La salle où se déroulait le Home of Wargamers 2015, au château Brando, en Vénétie. Slitherine n'ayant fait circuler aucun matériel de presse, nous en sommes réduits à vous proposer des captures d'écran de la diffusion Twitch [http://www.twitch.tv/slitherinegroup/b/671739735] du 23 juin dernier.

Que faire quand on a déjà atteint l'Eden ?

Slitherine pourrait dormir sur ses lauriers. Il opte plutôt pour la direction inverse : tout mettre en œuvre pour accroître davantage le volume des ventes, exploiter pleinement le potentiel du marché, produire un plus grand nombre de jeux de meilleure qualité et fidéliser tous les amateurs de stratégie PC de la planète. Ceux-ci constitueraient un marché de 1,2 milliard de dollars selon la boule de cristal de Marco Minoli, directeur du marketing, de quoi alimenter une croissance à deux chiffres durant de nombreuses années encore.

Il faudra tout de même attirer ces nouveaux clients et les captiver suffisamment pour en faire des fidèles. À cette fin, le Groupe Slitherine espère incurver la démarche des développeurs vers des sentiers plus faciles à emprunter par les amateurs potentiels, qu’ils soient en quête de détente ou de défis épicés. Dans le même temps, mais sur une échéance plus immédiate, il désire accroître son efficacité commerciale auprès de la clientèle existante. C’est du moins ce qui ressort des propos tenus à l’ouverture du HoW15, [http://www.twitch.tv/slitherinegroup/b/671739735] dont on perçoit l’écho dans les principales mesures annoncées.

Priorité au soutien aux développeurs

  • Le Groupe Slitherine ne développera plus aucun jeu dans ses murs, à l’exception de la production du Shenandoah Studio, d’AGEod et de l’équipe chargée de la série Close Combat. Tous les autres jeux seront créés par les partenaires externes. Le personnel de Slitherine pourra dès lors consacrer l’essentiel de ses énergies au soutien aux développeurs.
  • La nouvelle Division du support technique s’occupe de développer un moteur générique, nommé Archon, utilisable gratuitement par les développeurs. Le premier jeu fondé sur ce moteur sera Steel Tigers, une sorte de refonte de Steel Panthers (2 By 3 Games). L’objectif ultime est que les jeux du Groupe projettent une image plus cohérente.
  • L’encadrement des ressources externes sera plus serré, notamment au moyen de communications audio hebdomadaires et de sessions d’arrimage tenues au siège social du Groupe, en Angleterre.
  • Slitherine assumera désormais la totalité des frais de placement publicitaire externe (magazines, sites Web et autres), au lieu de 50 % actuellement.
  • Les développeurs auront accès à un forum privé où ils pourront aisément partager leurs bonnes pratiques et leur expertise.

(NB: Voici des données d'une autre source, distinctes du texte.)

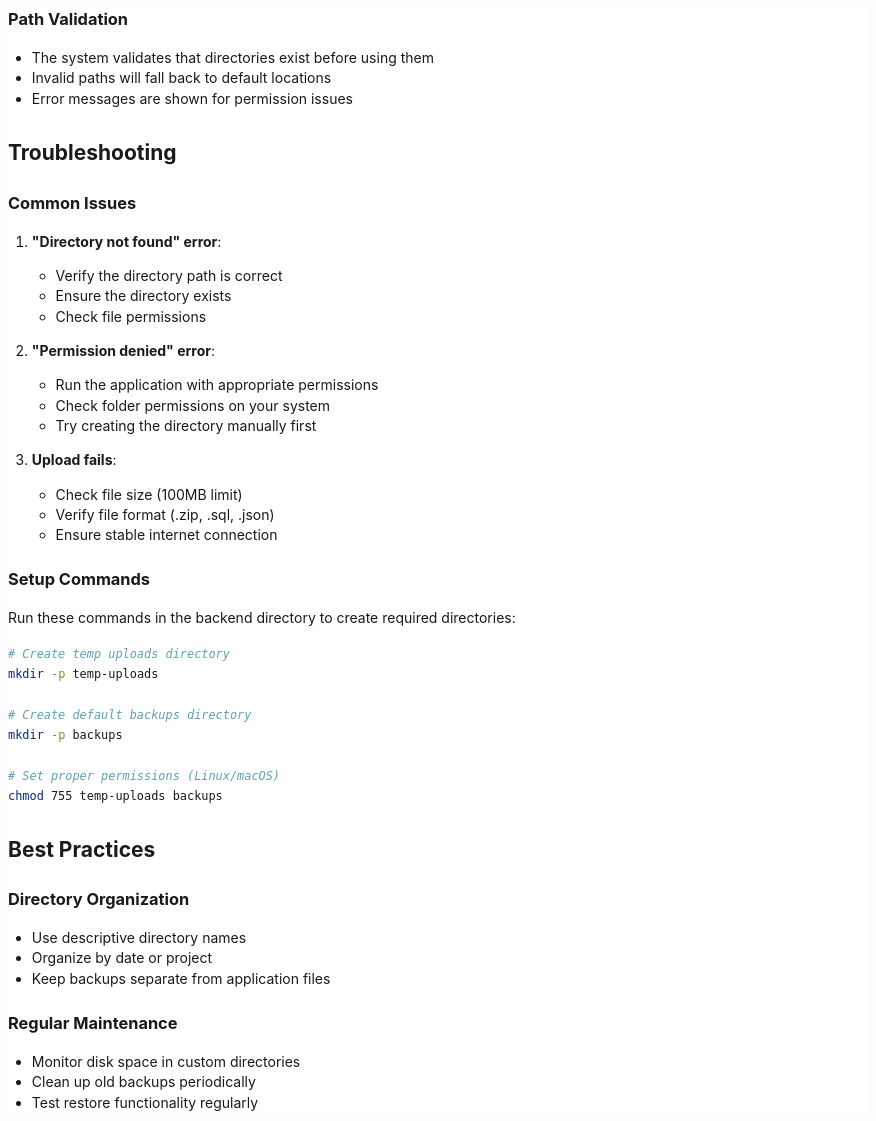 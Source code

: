 ### Path Validation
- The system validates that directories exist before using them
- Invalid paths will fall back to default locations
- Error messages are shown for permission issues

## Troubleshooting

### Common Issues

1. **"Directory not found" error**:
   - Verify the directory path is correct
   - Ensure the directory exists
   - Check file permissions

2. **"Permission denied" error**:
   - Run the application with appropriate permissions
   - Check folder permissions on your system
   - Try creating the directory manually first

3. **Upload fails**:
   - Check file size (100MB limit)
   - Verify file format (.zip, .sql, .json)
   - Ensure stable internet connection

### Setup Commands

Run these commands in the backend directory to create required directories:

```bash
# Create temp uploads directory
mkdir -p temp-uploads

# Create default backups directory
mkdir -p backups

# Set proper permissions (Linux/macOS)
chmod 755 temp-uploads backups
```

## Best Practices

### Directory Organization
- Use descriptive directory names
- Organize by date or project
- Keep backups separate from application files

### Regular Maintenance
- Monitor disk space in custom directories
- Clean up old backups periodically
- Test restore functionality regularly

Les ventes sur Steam (rouge) et sur les sites Web du Groupe Slitherine (vert) dominent largement les autres plateformes de distribution. L'éditeur en conclut que son marché est fortement attaché au PC.

Maximiser les ventes

  • Le panier d’achat sera intégré aux boutiques en ligne déjà en place (Slitherine, Matrix et AGEod), de sorte que les gens du marketing disposeront d’une information plus complète sur le comportement des acheteurs et auront plus de latitude pour proposer des offres alléchantes.
  • Toutes les taxes seront dorénavant absorbées par l’éditeur. Le prix affiché sera définitif et plus personne ne rebroussera chemin à l’apparition des taxes sur la facture finale (ce qui était le cas de 28 % des acheteurs potentiels). L’accroissement de ventes résultant de cet allégement devrait dépasser le manque à gagner.
  • La version boîte des jeux sera désormais vendue par le géant du commerce électronique Amazon (en implantation en Amérique du Nord, très bientôt en Europe).
  • Il sera possible, pour le possesseur d’une version numérique d’un jeu, d’acquérir la version boîte à un prix incitatif.
  • L’éditeur continuera de proposer des offres groupées (bundles) portant sur le fond du catalogue.

Frénésie et inquiétude

Le Home of Wargamers de cette année ressemblait à une vaste opération de marketing interne destinée à souder les différentes équipes de développement autour d’une idée forte : la nécessité de renouveler les wargames pour attirer davantage de joueurs.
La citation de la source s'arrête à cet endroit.